While the Biden administration focuses on the battle against climate change, the likelihood of a resolution in the oil and gas industry’s favor seems slim. The oil and gas industry produces a third of the nation’s methane emissions. As a result, the U.S. joined over 100 other countries in a 30 percent reduction directive of methane emissions by 2030. To accomplish such a goal, the EPA released a proposal last year requiring oil and gas companies to monitor 300,000 of their largest well sites at three-month intervals to locate and repair leak sources. Additionally, the entity instituted a venting ban on methane produced as a byproduct of crude oil and mandated equipment upgrades to items, including storage tanks, compressors, and pneumatic pumps.

Next year will witness the fruition of these new regulations with hopes of cutting methane from oil and gas operations by an aggressive 74 percent by 2035. According to an EPA summary, these emission reductions would equate to emissions associated with passenger cars and airliners in 2019. With big goals established, the rule fails to aggressively cover emission control of marginal wells producing less than 15 barrels per day. However, the EPA’s supplemental ruling should surface in the coming weeks and establish an appropriate resolution path, possibly at the United Nations climate conference in Egypt later this month.

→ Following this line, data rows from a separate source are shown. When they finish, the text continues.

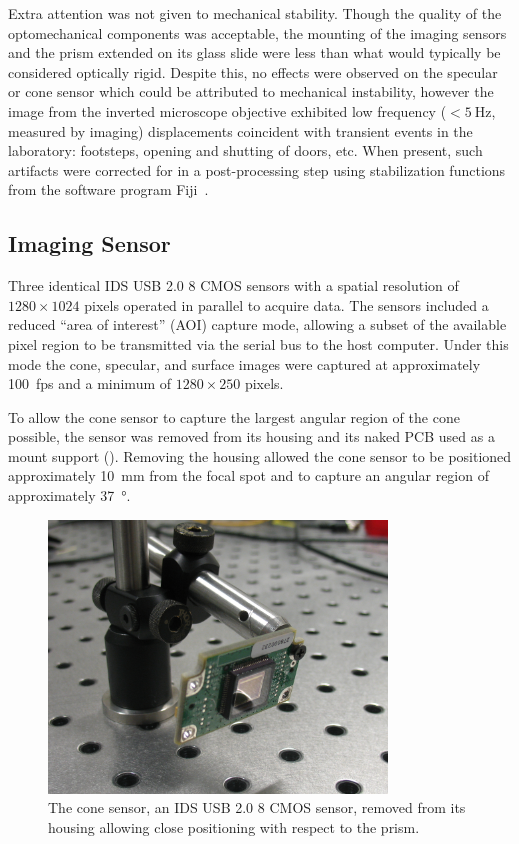 Extra attention was not given to mechanical stability.  Though the quality of
the optomechanical components was acceptable, the mounting of the imaging
sensors and the prism extended on its glass slide were less than what would
typically be considered optically rigid.  Despite this, no effects were
observed on the specular or cone sensor which could be attributed to
mechanical instability, however the image from the inverted microscope
objective exhibited low frequency ($<\SI{5}{\hertz}$, measured by imaging)
displacements coincident with transient events in the laboratory: footsteps,
opening and shutting of doors, etc.  When present, such artifacts were
corrected for in a post-processing step using stabilization functions from the
software program Fiji~\cite{schindelin2012fiji}.

\subsection{Imaging Sensor}

Three identical IDS USB 2.0 \SI{8}{\bit} CMOS sensors with a spatial
resolution of $1280\times1024$ pixels operated in parallel to acquire data.
The sensors included a reduced ``area of interest'' (AOI) capture mode,
allowing a subset of the available pixel region to be transmitted via the
serial bus to the host computer.  Under this mode the cone, specular, and
surface images were captured at approximately \SI{100}{fps} and a minimum of $1280\times250$ pixels.

To allow the cone sensor to capture the largest angular region of the cone
possible, the sensor was removed from its housing and its naked PCB used as
a mount support ().  Removing the housing allowed
the cone sensor to be positioned approximately \SI{10}{\milli\meter} from
the focal spot and to capture an angular region of approximately
\SI{37}{\degree}.
\begin{figure}[ht]
 \centering
 \includegraphics[width=9cm,keepaspectratio]{experimental/figures/nakedsensorcrop.jpg}
\caption{The cone sensor, an IDS USB 2.0 \SI{8}{\bit} CMOS sensor, removed from its housing allowing close positioning with respect to the prism.}
\label{fig:imagingsensor}
\end{figure}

While the supplemental ruling looms, low-producing well owners indicate a need for more resources to monitor each site with the latest technology. Optical gas imaging cameras incur tens of thousands of dollars and require extensive training that adds to operational costs. Producers further allude to the fact that small wells produce insignificant methane levels. Therefore, the cost and efforts associated with a monitoring plan reign as counterproductive.

“Deal with the stuff where you know the emissions are coming from, don’t just mandate something that goes across the board whether you have a one barrel a day well or a 15 barrel a day well,” said Lee Fuller, IPAA Environment and General Strategy Officer.

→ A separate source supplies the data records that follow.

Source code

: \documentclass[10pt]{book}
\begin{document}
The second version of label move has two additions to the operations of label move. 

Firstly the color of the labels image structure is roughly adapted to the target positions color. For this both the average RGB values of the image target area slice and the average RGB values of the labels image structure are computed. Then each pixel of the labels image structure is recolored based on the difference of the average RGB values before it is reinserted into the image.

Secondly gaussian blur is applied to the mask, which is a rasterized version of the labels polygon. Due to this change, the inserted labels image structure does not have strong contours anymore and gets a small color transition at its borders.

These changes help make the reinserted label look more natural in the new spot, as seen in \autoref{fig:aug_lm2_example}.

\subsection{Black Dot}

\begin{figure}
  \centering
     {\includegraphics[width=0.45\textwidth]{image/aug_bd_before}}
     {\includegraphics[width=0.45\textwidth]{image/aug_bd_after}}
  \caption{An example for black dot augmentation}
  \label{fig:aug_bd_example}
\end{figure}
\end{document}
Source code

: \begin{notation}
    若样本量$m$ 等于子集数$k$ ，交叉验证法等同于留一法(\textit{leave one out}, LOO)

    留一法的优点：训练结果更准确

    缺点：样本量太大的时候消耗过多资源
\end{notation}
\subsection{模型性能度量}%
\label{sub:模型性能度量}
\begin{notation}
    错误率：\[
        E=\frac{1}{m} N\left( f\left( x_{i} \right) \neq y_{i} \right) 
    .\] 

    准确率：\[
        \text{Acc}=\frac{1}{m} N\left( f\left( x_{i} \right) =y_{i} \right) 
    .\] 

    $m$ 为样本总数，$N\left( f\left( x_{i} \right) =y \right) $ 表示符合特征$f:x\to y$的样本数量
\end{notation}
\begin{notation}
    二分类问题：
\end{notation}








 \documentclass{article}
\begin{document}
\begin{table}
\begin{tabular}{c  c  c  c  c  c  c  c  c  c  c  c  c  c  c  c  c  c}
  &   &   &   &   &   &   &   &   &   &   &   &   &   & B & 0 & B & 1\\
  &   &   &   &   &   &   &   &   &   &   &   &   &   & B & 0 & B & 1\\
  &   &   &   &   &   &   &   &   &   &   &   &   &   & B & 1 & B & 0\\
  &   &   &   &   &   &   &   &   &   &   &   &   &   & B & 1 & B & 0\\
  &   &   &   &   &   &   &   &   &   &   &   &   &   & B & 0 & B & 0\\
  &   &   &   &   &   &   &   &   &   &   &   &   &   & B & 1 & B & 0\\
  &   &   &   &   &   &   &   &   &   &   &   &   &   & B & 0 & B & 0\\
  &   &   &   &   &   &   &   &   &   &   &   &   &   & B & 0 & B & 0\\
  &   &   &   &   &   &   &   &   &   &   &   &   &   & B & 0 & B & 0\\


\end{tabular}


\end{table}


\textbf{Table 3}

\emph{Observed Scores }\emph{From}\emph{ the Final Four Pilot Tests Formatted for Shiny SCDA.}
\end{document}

Environmentalists, however, argue otherwise and reason that the combination of small well emissions produce a high level of methane emissions. The Department of Energy’s National Technology Laboratory and the EDF performed studies this year that realize 700,000 sites producing less than 15 barrels per day account for more than half of the methane emitted from domestic well sites.

“The fact that those studies show that half of the problem comes from these wells shows that you can’t leave half of the pie on the table,” said Jon Goldstein, the EDF’s leader tasked with regulating oil and gas operations.

While the industry awaits the fate directed by the supplemental ruling, additional measures remain in play. With the move to cut emissions overall, other steps can be expected. The industry’s use of flaring, a deliberate burning of excess natural gas, contributes to methane emission levels and could also be targeted in the upcoming ruling.